Output the records exactly as they appear, with no pictures included.

Saved entries:
[Start of section]
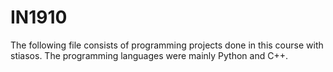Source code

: # IN1910
The following file consists of programming projects done in this course with stiasos. The programming languages were mainly Python and C++.
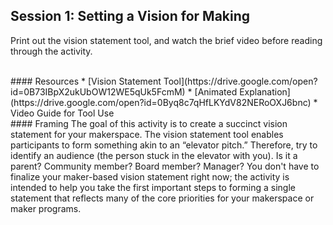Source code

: ## Session 1: Setting a Vision for Making 

Print out the vision statement tool, and watch the brief video before reading through the activity. 

<br/>
#### Resources
* [Vision Statement Tool](https://drive.google.com/open?id=0B73IBpX2ukUbOW12WE5qUk5FcmM)
* [Animated Explanation](https://drive.google.com/open?id=0Byq8c7qHfLKYdV82NERoOXJ6bnc)
* Video Guide for Tool Use

<br/>
#### Framing
The goal of this activity is to create a succinct vision statement for your makerspace. The vision statement tool enables participants to form something akin to an “elevator pitch.” Therefore, try to identify an audience (the person stuck in the elevator with you). Is it a parent? Community member? Board member? Manager? You don't have to finalize your maker-based vision statement right now; the activity is intended to help you take the first important steps to forming a single statement that reflects many of the core priorities for your makerspace or maker programs.  
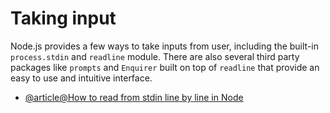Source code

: # Taking input

Node.js provides a few ways to take inputs from user, including the built-in `process.stdin` and `readline` module. There are also several third party packages like `prompts` and `Enquirer` built on top of `readline` that provide an easy to use and intuitive interface.

- [@article@How to read from stdin line by line in Node](https://stackoverflow.com/questions/20086849/how-to-read-from-stdin-line-by-line-in-node)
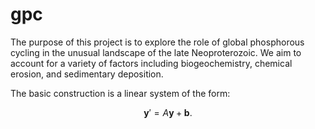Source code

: # gpc

The purpose of this project is to explore the role of global phosphorous cycling in the unusual landscape of the late Neoproterozoic. We aim to account for a variety of factors including biogeochemistry, chemical erosion, and sedimentary deposition.

The basic construction is a linear system of the form:

$$\mathbf{y}' = A\mathbf{y} + \mathbf{b}.$$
[End of section]
| Exercise response |
Source code

: # IN1910
The following file consists of programming projects done in this course with stiasos. The programming languages were mainly Python and C++.
Source code

: ## Session 1: Setting a Vision for Making 

Print out the vision statement tool, and watch the brief video before reading through the activity. 

<br/>
#### Resources
* [Vision Statement Tool](https://drive.google.com/open?id=0B73IBpX2ukUbOW12WE5qUk5FcmM)
* [Animated Explanation](https://drive.google.com/open?id=0Byq8c7qHfLKYdV82NERoOXJ6bnc)
* Video Guide for Tool Use

<br/>
#### Framing
The goal of this activity is to create a succinct vision statement for your makerspace. The vision statement tool enables participants to form something akin to an “elevator pitch.” Therefore, try to identify an audience (the person stuck in the elevator with you). Is it a parent? Community member? Board member? Manager? You don't have to finalize your maker-based vision statement right now; the activity is intended to help you take the first important steps to forming a single statement that reflects many of the core priorities for your makerspace or maker programs.  
Source code

: # Taking input

Node.js provides a few ways to take inputs from user, including the built-in `process.stdin` and `readline` module. There are also several third party packages like `prompts` and `Enquirer` built on top of `readline` that provide an easy to use and intuitive interface.

- [@article@How to read from stdin line by line in Node](https://stackoverflow.com/questions/20086849/how-to-read-from-stdin-line-by-line-in-node)
Source code

: # gpc

The purpose of this project is to explore the role of global phosphorous cycling in the unusual landscape of the late Neoproterozoic. We aim to account for a variety of factors including biogeochemistry, chemical erosion, and sedimentary deposition.

The basic construction is a linear system of the form:

$$\mathbf{y}' = A\mathbf{y} + \mathbf{b}.$$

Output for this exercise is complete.